3.3mmという厚みは、鉄板としてめちゃくちゃ厚いというほどではありません。なので思ったほど重くもなく、バックパックキャンプの際にも持っていくほどのお気に入りです。

極厚ではないのに、その蓄熱性は圧倒的。粘りの強い低炭素鋼を鍛え上げて作られているからです。

蓄熱性が高いと、どういうメリットがあるのか。

例えば熱した鉄板でお肉を焼くときに、お肉を置いた部分は鉄板の温度が一時的に下がってしまい、焼き色がつくまでに表面から肉の旨味が逃げ出してしまいます。
蓄熱性が高いと、肉を置いた際にその部分の温度が下がりにくく、肉の表面を一瞬で焼き固めてくれるので旨味の流出がありません。
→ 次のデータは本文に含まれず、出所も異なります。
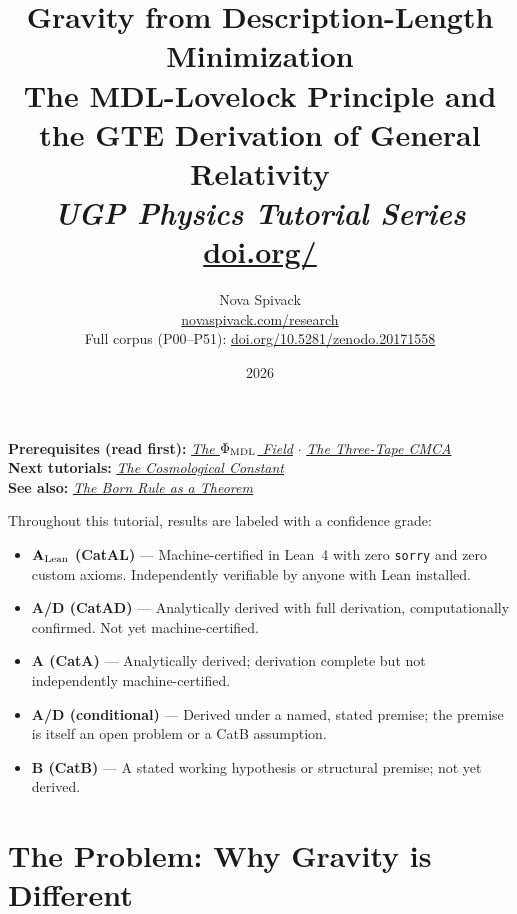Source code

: \documentclass[11pt,a4paper]{article}
\title{\textbf{Gravity from Description-Length Minimization}\\[6pt]
\large The MDL-Lovelock Principle and the GTE Derivation of General Relativity\\[4pt]\normalsize\textit{UGP Physics Tutorial Series}
\\[2pt]\small\href{https://doi.org/\TutorialDOI}{doi.org/\TutorialDOI}}
\author{Nova Spivack\\[4pt]
\normalsize
\href{https://novaspivack.com/research}{novaspivack.com/research}\\[2pt]
\small Full corpus (P00--P51):
\href{https://doi.org/10.5281/zenodo.20171558}{doi.org/10.5281/zenodo.20171558}
}
\date{2026}
\begin{document}
\setcounter{tocdepth}{2}
\maketitle
\tableofcontents
\newpage

\begin{tcolorbox}[colback=blue!6,colframe=blue!40!black,
  title=\textbf{UGP Physics Tutorial Series}]
\textbf{Prerequisites (read first):} \href{https://doi.org/10.5281/zenodo.20657885}{\emph{The $\Phi_{\rm MDL}$ Field}} $\cdot$ \href{https://doi.org/10.5281/zenodo.20657906}{\emph{The Three-Tape CMCA}}\\[4pt]
\textbf{Next tutorials:} \href{https://doi.org/10.5281/zenodo.20657864}{\emph{The Cosmological Constant}}\\[4pt]
\textbf{See also:} \href{https://doi.org/10.5281/zenodo.20657861}{\emph{The Born Rule as a Theorem}}
\end{tcolorbox}

\begin{tcolorbox}[colback=boxgreen,colframe=green!50!black,
  title=\textbf{Claim-Strength Taxonomy}]
Throughout this tutorial, results are labeled with a confidence grade:
\begin{itemize}[itemsep=2pt]
  \item \textbf{$\mathbf{A}_{\rm Lean}$ (CatAL)} --- Machine-certified in Lean~4 with zero \texttt{sorry} and zero custom axioms.  Independently verifiable by anyone with Lean installed.
  \item \textbf{A/D (CatAD)} --- Analytically derived with full derivation, computationally confirmed.  Not yet machine-certified.
  \item \textbf{A (CatA)} --- Analytically derived; derivation complete but not independently machine-certified.
  \item \textbf{A/D (conditional)} --- Derived under a named, stated premise; the premise is itself an open problem or a CatB assumption.
  \item \textbf{B (CatB)} --- A stated working hypothesis or structural premise; not yet derived.
\end{itemize}
\end{tcolorbox}


\section{The Problem: Why Gravity is Different}
\end{document}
表面を焼き固めてしまえば、これまた高い蓄熱性のおかげで弱火でじっくりと火を入れられるので、焼き上がったお肉は旨味を最大限抱えたまま、ふっくら柔らかく仕上がるんです。

正直このクオリティの鉄板をキャンプギアに求めるのは諦めていましたが、まさかスノーピークから発売されるとは…

表面のでこぼこは、まさに職人が鍛え上げた証。これがあることで焦付きにくくなり、たわしで軽く擦れば簡単にピカピカに戻ります。手入れが難しいイメージのある鉄板ですが、これなら手軽に使えます。

よくある焦付き防止コーティングのされたフライパンはアルミをベースにしたものが多く、軽量で熱伝導性には優れますが蓄熱性は劣ります。
コーティングも消耗するので、剥がれてしまえばフライパンとして使い物にならないわけですが、鉄はシーズニングをして油を馴染ませればずっと使える一生物。
焼いた肉の旨味も蓄えて、作る料理がどんどん美味しくなっていく魔法のグリドルです。